Todos los años por estas fechas, la llegada del verano se tiñe de melancolía por las cosas que se van. Mis compañeros de profesión comprenderán sin duda lo que estoy diciendo: acabar un curso es dejar atrás personas y situaciones, desprenderse del pasado para afrontar con más ligereza el futuro, mudar de piel. Es un ciclo de la vida en miniatura que, a finales de junio, entra en un desenlace provisional, previo a la renovación de septiembre.

Para mí, este año, ese desenlace del que hablo es más definitivo que otras veces, porque el final de curso coincide con un final de etapa que me lleva lejos del que ha sido mi lugar de trabajo durante casi dos décadas. Es inevitable por ello que, desde hace un par de semanas, hasta el más pequeño acto esté cobrando para mí una trascendencia inesperada: la última vez que imparto clase en una de estas aulas, la última vez que presto un libro a un alumno en la biblioteca, la última sesión de evaluación, la última comida de compañeros. Esta mañana, al aparcar el coche, he visto a una pareja de perdices y un conejo correteando por el recinto del instituto, en torno a varias aulas prefabricadas. Lo cierto es que estos animalillos han sido compañeros habituales míos durante los últimos años y han escoltado con frecuencia mi entrada matutina en el centro, pero hoy su presencia me ha resultado de una singularidad casi asombrosa. El instituto de entorno urbano en el que impartiré clase el curso próximo no me deparará, sin duda, ese tipo de alegrías campestres; me ha parecido que las criaturas que deambulaban despreocupadamente frente a mí habían salido de sus refugios para decirme adiós.

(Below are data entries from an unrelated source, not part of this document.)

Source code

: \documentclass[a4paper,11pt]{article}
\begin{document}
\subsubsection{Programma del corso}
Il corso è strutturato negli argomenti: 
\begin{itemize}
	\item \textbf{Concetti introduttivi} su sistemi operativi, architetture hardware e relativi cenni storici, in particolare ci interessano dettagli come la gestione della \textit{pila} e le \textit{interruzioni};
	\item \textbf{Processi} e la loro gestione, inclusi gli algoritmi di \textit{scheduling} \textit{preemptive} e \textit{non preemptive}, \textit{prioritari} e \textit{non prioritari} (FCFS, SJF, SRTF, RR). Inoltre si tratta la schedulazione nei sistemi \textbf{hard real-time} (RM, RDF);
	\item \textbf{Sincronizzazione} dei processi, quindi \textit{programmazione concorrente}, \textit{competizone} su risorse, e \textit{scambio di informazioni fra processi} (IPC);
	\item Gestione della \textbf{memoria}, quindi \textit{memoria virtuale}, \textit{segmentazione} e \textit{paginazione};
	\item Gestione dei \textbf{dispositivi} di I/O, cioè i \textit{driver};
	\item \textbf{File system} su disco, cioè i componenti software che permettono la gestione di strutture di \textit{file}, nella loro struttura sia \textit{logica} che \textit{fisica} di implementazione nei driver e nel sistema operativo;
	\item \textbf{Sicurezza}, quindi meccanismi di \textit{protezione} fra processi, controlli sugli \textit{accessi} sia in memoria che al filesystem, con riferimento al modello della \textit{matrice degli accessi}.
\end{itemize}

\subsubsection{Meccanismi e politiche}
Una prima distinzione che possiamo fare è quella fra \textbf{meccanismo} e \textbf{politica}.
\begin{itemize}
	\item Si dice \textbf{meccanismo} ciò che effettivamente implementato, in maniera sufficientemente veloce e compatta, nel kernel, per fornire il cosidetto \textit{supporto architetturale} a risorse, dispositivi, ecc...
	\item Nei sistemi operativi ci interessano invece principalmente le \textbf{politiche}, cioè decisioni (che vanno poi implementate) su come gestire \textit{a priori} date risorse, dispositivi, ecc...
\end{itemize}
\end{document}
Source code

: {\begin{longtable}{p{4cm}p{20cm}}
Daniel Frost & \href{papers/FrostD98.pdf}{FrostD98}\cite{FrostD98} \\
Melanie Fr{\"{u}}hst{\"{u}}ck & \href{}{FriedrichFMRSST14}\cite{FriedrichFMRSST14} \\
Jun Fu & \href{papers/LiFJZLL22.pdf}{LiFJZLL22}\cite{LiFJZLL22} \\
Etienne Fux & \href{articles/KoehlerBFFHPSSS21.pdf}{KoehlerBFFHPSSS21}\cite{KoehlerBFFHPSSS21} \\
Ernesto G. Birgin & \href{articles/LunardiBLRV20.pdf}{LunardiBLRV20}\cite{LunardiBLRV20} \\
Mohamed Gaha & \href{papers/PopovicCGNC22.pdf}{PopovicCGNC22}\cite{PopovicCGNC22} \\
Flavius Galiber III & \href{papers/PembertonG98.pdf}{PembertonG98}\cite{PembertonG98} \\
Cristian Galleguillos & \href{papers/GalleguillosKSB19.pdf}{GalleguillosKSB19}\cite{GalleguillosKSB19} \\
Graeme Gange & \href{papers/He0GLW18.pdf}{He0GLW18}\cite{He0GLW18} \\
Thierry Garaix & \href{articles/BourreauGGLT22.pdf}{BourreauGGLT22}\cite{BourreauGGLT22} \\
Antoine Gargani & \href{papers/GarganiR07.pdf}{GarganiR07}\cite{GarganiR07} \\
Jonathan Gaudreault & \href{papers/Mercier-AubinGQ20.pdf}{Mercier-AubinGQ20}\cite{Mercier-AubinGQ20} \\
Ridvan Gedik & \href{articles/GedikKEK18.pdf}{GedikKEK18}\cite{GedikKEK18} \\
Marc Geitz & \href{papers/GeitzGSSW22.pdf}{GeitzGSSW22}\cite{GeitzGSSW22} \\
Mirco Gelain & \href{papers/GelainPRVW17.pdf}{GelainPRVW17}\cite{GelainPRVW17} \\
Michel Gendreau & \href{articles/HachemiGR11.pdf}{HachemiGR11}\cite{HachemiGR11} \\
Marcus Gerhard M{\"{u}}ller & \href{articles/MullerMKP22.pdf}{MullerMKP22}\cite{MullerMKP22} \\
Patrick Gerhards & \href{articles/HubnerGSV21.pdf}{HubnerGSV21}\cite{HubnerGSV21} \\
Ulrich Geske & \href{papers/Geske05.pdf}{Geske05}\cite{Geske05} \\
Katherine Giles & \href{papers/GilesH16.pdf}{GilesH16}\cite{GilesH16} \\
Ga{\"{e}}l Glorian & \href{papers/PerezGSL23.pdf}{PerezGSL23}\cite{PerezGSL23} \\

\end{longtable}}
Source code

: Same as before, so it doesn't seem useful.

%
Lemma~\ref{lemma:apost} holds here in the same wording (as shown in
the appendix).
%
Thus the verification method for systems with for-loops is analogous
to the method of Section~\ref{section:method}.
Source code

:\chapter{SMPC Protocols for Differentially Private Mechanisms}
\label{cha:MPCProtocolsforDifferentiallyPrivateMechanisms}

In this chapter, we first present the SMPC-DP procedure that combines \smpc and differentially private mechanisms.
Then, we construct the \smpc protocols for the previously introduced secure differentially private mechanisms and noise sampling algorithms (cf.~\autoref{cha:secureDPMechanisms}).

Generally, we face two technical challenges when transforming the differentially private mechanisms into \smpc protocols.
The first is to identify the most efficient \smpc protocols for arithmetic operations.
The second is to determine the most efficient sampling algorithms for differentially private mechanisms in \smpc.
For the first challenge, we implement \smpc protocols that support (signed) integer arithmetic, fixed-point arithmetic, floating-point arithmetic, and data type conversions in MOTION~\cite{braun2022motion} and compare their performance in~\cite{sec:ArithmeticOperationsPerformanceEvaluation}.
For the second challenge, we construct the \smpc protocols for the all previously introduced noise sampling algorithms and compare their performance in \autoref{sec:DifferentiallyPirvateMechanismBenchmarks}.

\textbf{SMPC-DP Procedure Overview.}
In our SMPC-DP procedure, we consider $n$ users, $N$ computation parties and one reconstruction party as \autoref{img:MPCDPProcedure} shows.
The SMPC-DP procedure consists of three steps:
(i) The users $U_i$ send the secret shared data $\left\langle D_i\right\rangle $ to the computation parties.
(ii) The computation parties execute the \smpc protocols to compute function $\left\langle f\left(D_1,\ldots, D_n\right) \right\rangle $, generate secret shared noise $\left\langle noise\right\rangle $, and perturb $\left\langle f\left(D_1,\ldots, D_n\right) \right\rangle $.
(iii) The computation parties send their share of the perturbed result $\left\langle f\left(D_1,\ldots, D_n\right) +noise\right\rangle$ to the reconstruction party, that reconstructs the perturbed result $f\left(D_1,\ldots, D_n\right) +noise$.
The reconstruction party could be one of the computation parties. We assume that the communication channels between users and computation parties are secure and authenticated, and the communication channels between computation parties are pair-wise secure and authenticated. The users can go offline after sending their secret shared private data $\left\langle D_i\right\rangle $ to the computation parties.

Hoy he recibido ―nos ha ocurrido a todos― un mensaje de la secretaría del centro que me recuerda la necesidad de devolver las llaves de aulas y departamentos antes del 30 de junio. Me he imaginado la acción de desprenderme del llavero que me ha acompañado tantos años, y ese pequeño gesto se me ha antojado de una gravedad difícil de afrontar. Recuerdo que una compañera muy querida que se marchó hace ya unos cuantos cursos se llevó consigo las llaves de la biblioteca, en la que colaboró con mucho entusiasmo, por si regresaba algún día. Era, le gustaba bromear, como los sefardíes que conservaron en el exilio, generación tras generación, las llaves que franqueaban las puertas de sus lejanas viviendas de Toledo.

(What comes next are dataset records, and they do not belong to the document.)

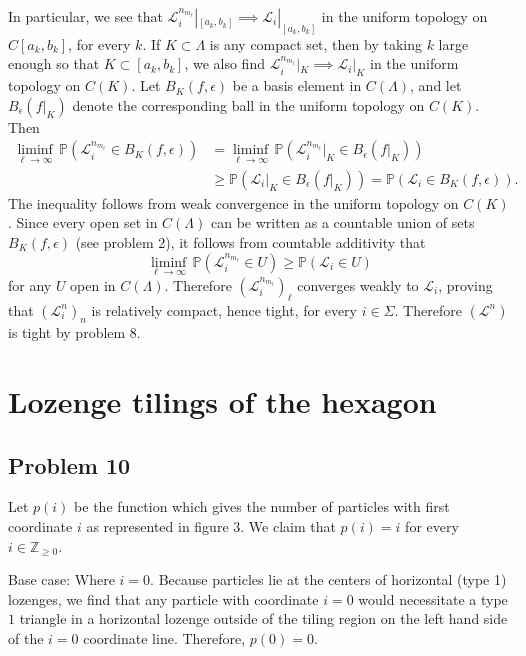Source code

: \documentclass[12pt]{article}
\begin{document}
		In particular, we see that $\mathcal{L}_i^{n_{m_\ell}}|_{[a_k,b_k]} \implies \mathcal{L}_i|_{[a_k,b_k]}$ in the uniform topology on $C[a_k,b_k]$, for every $k$. If $K\subset\Lambda$ is any compact set, then by taking $k$ large enough so that $K\subset [a_k,b_k]$, we also find $\mathcal{L}_i^{n_{m_\ell}}|_K \implies \mathcal{L}_i|_K$ in the uniform topology on $C(K)$. Let $B_K(f,\epsilon)$ be a basis element in $C(\Lambda)$, and let $B_\epsilon(f|_K)$ denote the corresponding ball in the uniform topology on $C(K)$. Then
		\begin{align*}
		\liminf_{\ell\to\infty}\,\mathbb{P}(\mathcal{L}^{n_{m_\ell}}_i \in B_K(f,\epsilon)) &= \liminf_{\ell\to\infty}\,\mathbb{P}(\mathcal{L}^{n_{m_\ell}}_i|_K \in B_\epsilon(f|_K))\\
		& \geq \mathbb{P}(\mathcal{L}_i|_K \in B_\epsilon(f|_K)) = \mathbb{P}(\mathcal{L}_i \in B_K(f,\epsilon)).
		\end{align*}
		The inequality follows from weak convergence in the uniform topology on $C(K)$. Since every open set in $C(\Lambda)$ can be written as a countable union of sets $B_K(f,\epsilon)$ (see problem 2), it follows from countable additivity that
		\[
		\liminf_{\ell\to\infty}\,\mathbb{P}(\mathcal{L}^{n_{m_\ell}}_i \in U) \geq \mathbb{P}(\mathcal{L}_i \in U)
		\]
		for any $U$ open in $C(\Lambda)$. Therefore $(\mathcal{L}_i^{n_{m_\ell}})_\ell$ converges weakly to $\mathcal{L}_i$, proving that $(\mathcal{L}^n_i)_n$ is relatively compact, hence tight, for every $i\in\Sigma$. Therefore $(\mathcal{L}^n)$ is tight by problem 8.


\section{Lozenge tilings of the hexagon}
                                                                                                                                                                                                                  
	\subsection*{Problem 10}
	Let $p(i)$ be the function which gives the number of particles with first coordinate $i$ as represented in figure 3. We claim that $p(i)=i$ for every $i\in\mathbb{Z}_{\geq 0}$.
	
	Base case: Where $i=0$. Because particles lie at the centers of horizontal (type 1) lozenges, we find that any particle with coordinate $i=0$ would necessitate a type $1$ triangle in a horizontal lozenge outside of the tiling region on the left hand side of the $i=0$ coordinate line. Therefore, $p(0)=0$.
	
\end{document}
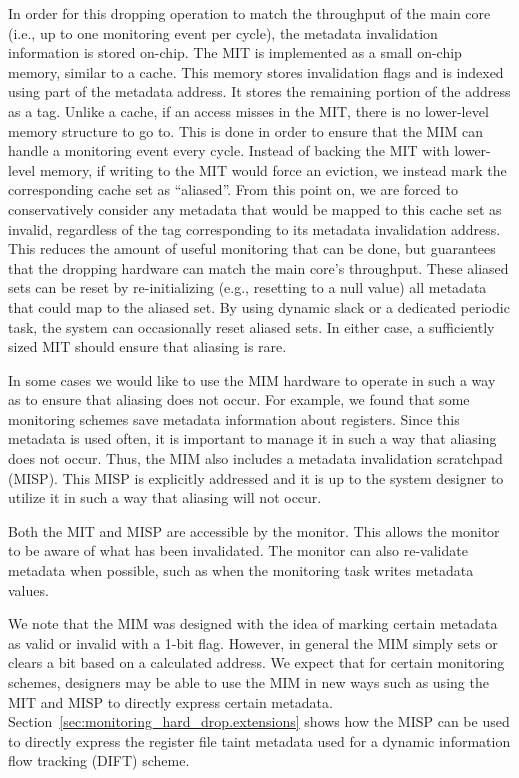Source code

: In order for this dropping operation to match the throughput of the main core
(i.e., up to one monitoring event per cycle), the metadata invalidation
information is stored on-chip. The MIT is implemented as a small on-chip
memory, similar to a cache. This memory stores invalidation flags and is
indexed using part of the metadata address. It stores the remaining portion of
the address as a tag. Unlike a cache, if an access misses in the MIT, there is
no lower-level memory structure to go to. This is done in order to ensure that
the MIM can handle a monitoring event every cycle. Instead of backing the MIT
with lower-level memory, if writing to the MIT would force an eviction, we
instead mark the corresponding cache set as ``aliased''. From this point on, we
are forced to conservatively consider any metadata that would be mapped to this
cache set as invalid, regardless of the tag corresponding to its metadata
invalidation address. This reduces the amount of useful monitoring that can be
done, but guarantees that the dropping hardware can match the main core's
throughput. These aliased sets can be reset by re-initializing (e.g., resetting
to a null value) all metadata that could map to the aliased set. By using
dynamic slack or a dedicated periodic task, the system can occasionally reset
aliased sets. In either case, a sufficiently sized MIT should ensure that
aliasing is rare.

In some cases we would like to use the MIM hardware to operate in such a way as
to ensure that aliasing does not occur. For example, we found that some
monitoring schemes save metadata information about registers. Since this
metadata is used often, it is important to manage it in such a way that
aliasing does not occur. Thus, the MIM also includes a metadata invalidation
scratchpad (MISP). This MISP is explicitly addressed and it is up to the system
designer to utilize it in such a way that aliasing will not occur.

Both the MIT and MISP are accessible by the monitor. This allows the monitor to
be aware of what has been invalidated. The monitor can also re-validate
metadata when possible, such as when the monitoring task writes metadata
values.

We note that the MIM was designed with the idea of marking certain metadata as
valid or invalid with a 1-bit flag. However, in general the MIM simply sets or
clears a bit based on a calculated address. We expect that for certain
monitoring schemes, designers may be able to use the MIM in new ways such as
using the MIT and MISP to directly express certain metadata.
Section~\ref{sec:monitoring_hard_drop.extensions} shows how the MISP can be
used to directly express the register file taint metadata used for a dynamic
information flow tracking (DIFT) scheme.

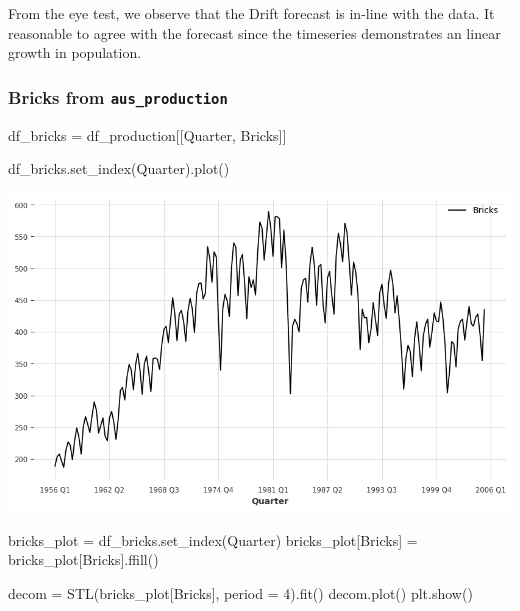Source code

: \documentclass[
  11pt,
]{article}
\newenvironment{Shaded}{\begin{snugshade}}{\end{snugshade}}
\newcommand{\DecValTok}[1]{\textcolor[rgb]{0.68,0.00,0.00}{#1}}
\newcommand{\NormalTok}[1]{\textcolor[rgb]{0.00,0.23,0.31}{#1}}
\newcommand{\OperatorTok}[1]{\textcolor[rgb]{0.37,0.37,0.37}{#1}}
\newcommand{\StringTok}[1]{\textcolor[rgb]{0.13,0.47,0.30}{#1}}
\begin{document}
From the eye test, we observe that the Drift forecast is in-line with
the data. It reasonable to agree with the forecast since the timeseries
demonstrates an linear growth in population.

\subsubsection{\texorpdfstring{Bricks from
\texttt{aus\_production}}{Bricks from aus\_production}}\label{bricks-from-aus_production}

\begin{Shaded}
\begin{Highlighting}[]
\NormalTok{df\_bricks }\OperatorTok{=}\NormalTok{ df\_production[[}\StringTok{\textquotesingle{}Quarter\textquotesingle{}}\NormalTok{, }\StringTok{\textquotesingle{}Bricks\textquotesingle{}}\NormalTok{]]}
\end{Highlighting}
\end{Shaded}

\begin{Shaded}
\begin{Highlighting}[]
\NormalTok{df\_bricks.set\_index(}\StringTok{\textquotesingle{}Quarter\textquotesingle{}}\NormalTok{).plot()}
\end{Highlighting}
\end{Shaded}

\includegraphics{hw3_files/figure-pdf/cell-11-output-1.png}

\begin{Shaded}
\begin{Highlighting}[]
\NormalTok{bricks\_plot }\OperatorTok{=}\NormalTok{ df\_bricks.set\_index(}\StringTok{\textquotesingle{}Quarter\textquotesingle{}}\NormalTok{)}
\NormalTok{bricks\_plot[}\StringTok{\textquotesingle{}Bricks\textquotesingle{}}\NormalTok{] }\OperatorTok{=}\NormalTok{ bricks\_plot[}\StringTok{\textquotesingle{}Bricks\textquotesingle{}}\NormalTok{].ffill()}

\NormalTok{decom }\OperatorTok{=}\NormalTok{ STL(bricks\_plot[}\StringTok{\textquotesingle{}Bricks\textquotesingle{}}\NormalTok{], period }\OperatorTok{=} \DecValTok{4}\NormalTok{).fit()}
\NormalTok{decom.plot()}
\NormalTok{plt.show()}
\end{Highlighting}
\end{Shaded}
\end{document}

Es lógico, en el estado de ánimo que preside mis días últimamente, que me haya venido a la memoria una fotografía de Robert Doisneau que vi en una exposición hace un par de meses y que, desde entonces, he tenido en mente comentar en este blog. Es la foto más melancólica que conozco del que fue un gran maestro de la jovialidad; es también para mí la más hermosa. Hoy me parece el momento adecuado para traerla a este espacio, porque este Carrusel del señor Barré, solo e inmóvil bajo la lluvia, tiene toda la tristeza de los objetos sin uso, toda la nostalgia de las personas que salieron de nuestra vida, de la alegría que pasó. Como la conjunción de un grupo de alumnos y un profesor que no volverán a estar juntos en la misma aula; como la triste inutilidad de una llave no devuelta y guardada a escondidas, válida sólo para una puerta que no volveremos a abrir.